Bergen County: The BYOB Effect
Bergen County has one of the highest concentrations of BYOB restaurants in the country.
The BYOB model changes how people search — ‘BYOB restaurant near me’, ‘bring your own wine Bergen County’, ‘Italian BYOB Ridgewood’, ‘BYOB dinner Hackensack’ are all searches that a standard restaurant campaign might miss.
Bergen County diners are sophisticated comparison shoppers.
They search specifically. They have strong preferences. A restaurant whose ads speak to BYOB culture directly — rather than generic ‘Italian restaurant near me’ — captures the audience that’s actually looking for what they offer.
The other Bergen County reality is density. Dozens of Italian restaurants compete in a small geographic area.
‘Italian restaurant Bergen County’ is competitive. ‘BYOB Italian Ridgewood’ is less so — and more qualified. Location-specific ad groups for Ridgewood, Paramus, Hackensack, Teaneck, and Fort Lee outperform generic county-wide targeting.
A Bergen County Italian BYOB restaurant running this structure achieved $4.77 per reservation inquiry — against a $15-35 restaurant industry average.
Brand terms (people searching the restaurant by name) converted at 65% for under $1 per inquiry. The name itself, despite doubling as a common pasta ingredient, was managed with phrase-level negatives to block grocery searches.
Jersey City: Foot Traffic at Scale
Jersey City is a walkable, high-density urban market.

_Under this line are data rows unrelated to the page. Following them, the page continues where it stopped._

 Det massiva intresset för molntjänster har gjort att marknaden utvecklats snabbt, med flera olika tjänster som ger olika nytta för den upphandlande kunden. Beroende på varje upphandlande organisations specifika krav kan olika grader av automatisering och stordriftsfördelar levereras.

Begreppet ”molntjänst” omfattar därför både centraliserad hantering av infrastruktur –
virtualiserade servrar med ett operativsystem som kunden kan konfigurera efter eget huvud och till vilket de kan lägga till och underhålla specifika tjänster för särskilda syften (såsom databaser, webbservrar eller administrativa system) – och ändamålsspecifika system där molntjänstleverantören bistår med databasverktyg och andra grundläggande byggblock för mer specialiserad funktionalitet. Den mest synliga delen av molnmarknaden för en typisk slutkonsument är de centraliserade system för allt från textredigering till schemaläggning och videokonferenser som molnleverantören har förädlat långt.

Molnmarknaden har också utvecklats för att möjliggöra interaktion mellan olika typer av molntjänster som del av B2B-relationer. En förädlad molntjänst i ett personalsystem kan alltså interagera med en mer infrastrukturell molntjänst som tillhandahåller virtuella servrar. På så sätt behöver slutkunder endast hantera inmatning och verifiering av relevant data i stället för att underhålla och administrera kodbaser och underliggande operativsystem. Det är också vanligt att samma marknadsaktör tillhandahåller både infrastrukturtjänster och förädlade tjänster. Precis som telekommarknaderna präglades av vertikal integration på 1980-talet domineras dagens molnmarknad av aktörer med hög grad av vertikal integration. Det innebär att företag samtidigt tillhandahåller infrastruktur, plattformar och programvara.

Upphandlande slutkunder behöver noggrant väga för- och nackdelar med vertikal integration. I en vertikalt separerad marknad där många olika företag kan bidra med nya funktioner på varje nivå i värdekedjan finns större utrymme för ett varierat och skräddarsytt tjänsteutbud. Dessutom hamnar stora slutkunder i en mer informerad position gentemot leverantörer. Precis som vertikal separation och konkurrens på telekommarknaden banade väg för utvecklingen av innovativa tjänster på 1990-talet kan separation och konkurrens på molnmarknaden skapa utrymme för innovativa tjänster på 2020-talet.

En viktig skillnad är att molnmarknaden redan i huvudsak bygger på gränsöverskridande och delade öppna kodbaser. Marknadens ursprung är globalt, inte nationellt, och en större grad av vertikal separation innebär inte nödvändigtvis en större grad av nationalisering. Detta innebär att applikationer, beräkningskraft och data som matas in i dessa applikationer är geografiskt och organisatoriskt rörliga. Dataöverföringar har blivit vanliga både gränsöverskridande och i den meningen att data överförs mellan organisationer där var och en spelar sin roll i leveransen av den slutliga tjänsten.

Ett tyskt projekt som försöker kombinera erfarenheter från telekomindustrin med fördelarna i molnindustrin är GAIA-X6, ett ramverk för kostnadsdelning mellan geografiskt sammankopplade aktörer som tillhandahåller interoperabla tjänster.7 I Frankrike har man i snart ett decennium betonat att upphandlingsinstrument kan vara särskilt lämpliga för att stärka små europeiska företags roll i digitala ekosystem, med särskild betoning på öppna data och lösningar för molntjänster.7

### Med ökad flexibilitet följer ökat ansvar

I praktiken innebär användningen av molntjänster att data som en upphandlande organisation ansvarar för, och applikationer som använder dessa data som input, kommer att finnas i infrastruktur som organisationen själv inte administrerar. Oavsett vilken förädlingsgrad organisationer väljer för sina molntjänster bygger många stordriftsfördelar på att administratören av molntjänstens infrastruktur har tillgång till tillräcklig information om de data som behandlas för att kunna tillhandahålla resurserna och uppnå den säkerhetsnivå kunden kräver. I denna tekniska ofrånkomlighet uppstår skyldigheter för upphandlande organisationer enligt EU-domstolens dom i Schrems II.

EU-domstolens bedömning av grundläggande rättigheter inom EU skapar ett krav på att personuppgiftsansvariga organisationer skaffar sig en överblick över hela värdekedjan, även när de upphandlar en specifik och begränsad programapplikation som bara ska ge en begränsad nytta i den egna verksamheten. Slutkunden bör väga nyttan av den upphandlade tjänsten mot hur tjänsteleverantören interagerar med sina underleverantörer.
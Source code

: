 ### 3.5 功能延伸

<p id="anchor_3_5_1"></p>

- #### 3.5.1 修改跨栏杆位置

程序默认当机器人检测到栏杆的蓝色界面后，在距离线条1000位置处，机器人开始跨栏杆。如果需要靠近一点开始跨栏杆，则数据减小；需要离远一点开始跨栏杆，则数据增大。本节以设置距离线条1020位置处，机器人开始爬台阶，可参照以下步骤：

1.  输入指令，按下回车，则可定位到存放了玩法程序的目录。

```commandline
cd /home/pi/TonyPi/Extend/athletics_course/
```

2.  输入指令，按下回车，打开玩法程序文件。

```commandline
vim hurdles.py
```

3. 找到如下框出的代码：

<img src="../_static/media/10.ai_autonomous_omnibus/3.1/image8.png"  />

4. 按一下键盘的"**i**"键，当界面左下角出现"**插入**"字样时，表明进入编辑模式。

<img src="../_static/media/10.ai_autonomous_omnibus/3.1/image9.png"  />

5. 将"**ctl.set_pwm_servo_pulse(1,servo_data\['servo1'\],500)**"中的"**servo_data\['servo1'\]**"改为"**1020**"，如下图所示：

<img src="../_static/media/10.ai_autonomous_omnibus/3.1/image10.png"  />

People search while they’re already out. ‘Bars near me’, ‘food near me’, ‘happy hour near me’ — immediate, location-aware searches from people who are physically in the area.
Google Maps placement matters more in Jersey City than in suburban markets.
The decision happens on the phone, in real time, within a few blocks. A restaurant or bar whose ads drive direction requests and store visit conversions is capturing the Jersey City buyer correctly.
A Jersey City restaurant, bar, and event venue running this structure generated 32,510 total customer actions in 5 months on $10,470 — including 2,784 verified store visits and 3,112 direction requests.
$0.32 per action. 100% top-of-page on Restaurant Open Now, Happy Hour Bars Jersey City, and Affordable Dining Near Me.
The Jersey City market also rewards multi-format venues. A place that offers brunch, happy hour, and late-night food can run separate ad groups for each format — reaching different audiences at different times of day without budget competition between them.
The NJ Shore: Seasonal Spikes and Tourist Intent
Shore restaurant markets operate on a fundamentally different seasonal curve than year-round markets.
Memorial Day weekend to Labor Day is the high season. The off-season is quiet. A Google Ads budget that runs flat year-round is wasting money from September through April.
Shore search patterns also include a tourist component that Bergen County and Jersey City don’t.
‘Best seafood on the Jersey Shore’, ‘restaurants in Asbury Park’, ‘beach bar open now’ — searches from people who don’t know the area and are actively discovering options. Capture that audience with location-aware ad copy that speaks to visitors.
For Shore restaurants, the practical structure: higher budgets and aggressive bids from Memorial Day through Labor Day.
Reduced spend in the shoulder seasons. Campaign content that speaks to both local regulars and seasonal visitors.
What Stays the Same Across NJ Markets
Buyer intent keywords only. Three conversion types tracked. Regular search term review. Location-specific ad groups rather than generic county or state-level targeting.
The principles don’t change. The specific keywords, competitive landscape, and seasonal patterns do.
A Google Ads campaign for a Jersey City bar should be built differently from one for a Bergen County BYOB — not because the fundamentals are different, but because the audience’s search behavior is.
Same principles. Four markets. Four multipliers on what the benchmarks say is possible.